The seminal record Bare Wires came out of this time but by July 1968, the wheel of fortune was about to spin once again for Dick Heckstall-Smith. Having decided to do away with the three-piece brass section that had distinguished The Bluesbreakers, John Mayall unknowingly gave Dick Heckstall-Smith the opportunity to become a founding member of the band that would provide his largest dose of aesthetic satisfaction and financial reward - Colosseum.

The musical collective that was Colosseum was a five-headed Hydra composed of drummer Jon Hiseman, guitarist James Litherland, replaced after a year by Dave 'Clem' Clempson, keyboardist Dave Greenslade, bass player Tony Reeves (replaced eventually by Mark Clarke) and Dick Heckstall-Smith (later expanded to a six-piece with the addition of vocalist Chris Farlowe). Together they set the tone for intelligent, emotive music that would influence bands as diverse as Chicago and Led Zeppelin.
But by November 1971, after a trio of superbly executed and critically-acclaimed releases (Those About To Die Salute You, Live, and Daughter Of Time), the creative well began to run dry and alternative offers were being made to individual members of the band. So having stood as an entity for a slightly shorter time than its cousin the Roman Colosseum, the band folded.

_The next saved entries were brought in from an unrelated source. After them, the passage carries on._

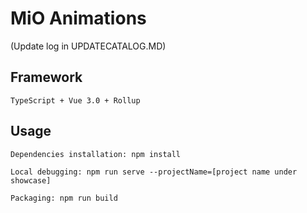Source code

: # MiO Animations
(Update log in UPDATECATALOG.MD)
## Framework
```
TypeScript + Vue 3.0 + Rollup
```
## Usage
```
Dependencies installation: npm install

Local debugging: npm run serve --projectName=[project name under showcase]

Packaging: npm run build
```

The demise of the first Colosseum was followed by a solo record A Story Ended, marking Dick's first writing collaboration with Cream lyricist Pete Brown. Manchild, the band Dick formed to play this material, was well on course (including a third visit to the U.S. supporting Fleetwood Mac and Deep Purple) when a severe back injury forced him to shelve the entire project and give up music for a time.

Having regained his health, Dick was once more seduced by the blues and returned to recording in 1981 with a band called Mainsqueeze, backing Bo Diddley several times. A new direction occurred for a while when 3-Space, a folk-based trio with John James, was launched in 1984. After that, there was African-style jazz with Julian Bahula, blues with Matt Black, the seminal jazz-funk group DHS$ and an autobiography of Dick's life, musical and otherwise, called "The Safest Place In The World".

In early 1992, Dick had another long illness before starting to work regularly with The Hamburg Blues Band, then re-forming Colosseum for a 50-day reunion tour and also appearing in concert with Jack Bruce. He had been supplied by friends John Mayall, Jack Bruce, Peter Green, Clem Clempson, Mick Taylor, Jon Hiseman and Paul Williams.